Mit der Ressource "gute Jugendarbeit" führte Magath den VfB Stuttgart von Platz 17 erst auf Rang 8, wurde dann Vizemeister und verpasste in seiner letzten Saison bei den Schwaben die Qualifikation zur Champions League erst am letzten Spieltag.
Die jungen Wilden waren das, sie spielten eine schnellen und offensiven Fußball. Keine Taktik, nur Hauruck?
Vier Titel in zwei Jahren, zuletzt in der Champions League Inter Mailand hinter sich gelassen, und Magath ist so'ne Eierfeile, dass Ottmar Hitzfeld "mühsam mit dem Fußball-ABC" beginnen musste?
Erst freuten sich die Bayern nach einem angeblich zu laschem Hitzfeld auf die angeblich so harte Hand Magaths, und nun hat Magath ebenso angeblich ehrenwerte Spieler vergrault?

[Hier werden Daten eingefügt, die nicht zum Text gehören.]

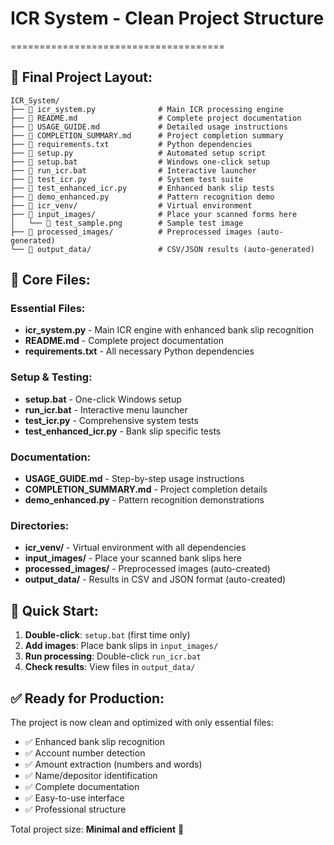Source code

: # ICR System - Clean Project Structure
=====================================

## 📁 Final Project Layout:

```
ICR_System/
├── 📄 icr_system.py              # Main ICR processing engine
├── 📄 README.md                  # Complete project documentation
├── 📄 USAGE_GUIDE.md             # Detailed usage instructions
├── 📄 COMPLETION_SUMMARY.md      # Project completion summary
├── 📄 requirements.txt           # Python dependencies
├── 📄 setup.py                   # Automated setup script
├── 📄 setup.bat                  # Windows one-click setup
├── 📄 run_icr.bat                # Interactive launcher
├── 📄 test_icr.py                # System test suite
├── 📄 test_enhanced_icr.py       # Enhanced bank slip tests
├── 📄 demo_enhanced.py           # Pattern recognition demo
├── 📁 icr_venv/                  # Virtual environment
├── 📁 input_images/              # Place your scanned forms here
│   └── 📄 test_sample.png        # Sample test image
├── 📁 processed_images/          # Preprocessed images (auto-generated)
└── 📁 output_data/               # CSV/JSON results (auto-generated)
```

## 🎯 Core Files:

### Essential Files:
- **icr_system.py** - Main ICR engine with enhanced bank slip recognition
- **README.md** - Complete project documentation
- **requirements.txt** - All necessary Python dependencies

### Setup & Testing:
- **setup.bat** - One-click Windows setup
- **run_icr.bat** - Interactive menu launcher
- **test_icr.py** - Comprehensive system tests
- **test_enhanced_icr.py** - Bank slip specific tests

### Documentation:
- **USAGE_GUIDE.md** - Step-by-step usage instructions
- **COMPLETION_SUMMARY.md** - Project completion details
- **demo_enhanced.py** - Pattern recognition demonstrations

### Directories:
- **icr_venv/** - Virtual environment with all dependencies
- **input_images/** - Place your scanned bank slips here
- **processed_images/** - Preprocessed images (auto-created)
- **output_data/** - Results in CSV and JSON format (auto-created)

## 🚀 Quick Start:

1. **Double-click**: `setup.bat` (first time only)
2. **Add images**: Place bank slips in `input_images/`
3. **Run processing**: Double-click `run_icr.bat`
4. **Check results**: View files in `output_data/`

## ✅ Ready for Production:

The project is now clean and optimized with only essential files:
- ✅ Enhanced bank slip recognition
- ✅ Account number detection
- ✅ Amount extraction (numbers and words)
- ✅ Name/depositor identification
- ✅ Complete documentation
- ✅ Easy-to-use interface
- ✅ Professional structure

Total project size: **Minimal and efficient** 🎯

Irgendwann kurz vor dem zweiten Double wollte Rummenigge Magath noch mit einem Rentenvertrag auszeichnen. Zum Glück konnte Raimund Hinko, der alte Seher, das noch gerade verhindern. Auf seine sicherlich vorgetragene Entlassungsempfehlung ist der sture Westfale Rummenigge dann aber doch nicht eingegangen ...
In Wolfsburg hat Magath nun an allen Stellschrauben die Finger dran. Er wird sich nicht selbst den wichtigsten Spieler wegkaufen lassen, ohne für Ersatz zu sorgen. Sein Budget kann ich nicht einschätzen, aber Wolfsburg war noch nie wegen Finanzproblemen in den Schlagzeilen.
Mit Dejagah, Munteanu und Radu hat Wolfsburg schon ohne Magath drei, wie ich finde, ordentliche Verpflichtungen getätigt. Durch Magath, bzw. durch die Installation einer so starken Position, wird in der nächsten Saison sogar Wolfsburg zu den interessanten Vereinen gehören!
Achse Bayern - Bild
Objektiv betrachtet hat der 4. Platz der Bayern wohl eher mit der Einkaufspolitik von Uli Hoeneß als mit der Unfähigkeit von Felix Magath zu tun. Der auf wundersame Weise vom ausgebrannten und antiquierten Trainer zum Retter mutierte Ottmar Hitzfeld jedenfalls hat den Abstand auf Platz drei trotz Fußball-ABC nicht verkleinert, sondern vergrößert. Naja, schwamm drüber, die Bild berichtet jetzt lieber über all die tollen Transfer-Kracher der Bayern.
Ich jedenfalls halte die Verpflichtung von Magath für das Beste, was man in Wolfsburg seit langem zustande gebracht hat. Auch in Stuttgart war Magath schließlich Trainer und sportlicher Leiter in Personalunion, und das Ergebnis, die jungen Wilden, ist nicht zu verachten.
Ob er Wolfsburg jetzt wirklich unter die Großen des deutschen Fußballs führen wird, wage ich noch etwas zu bezweifeln, aber für diesen Verein ist er sicherlich eine gute Lösung.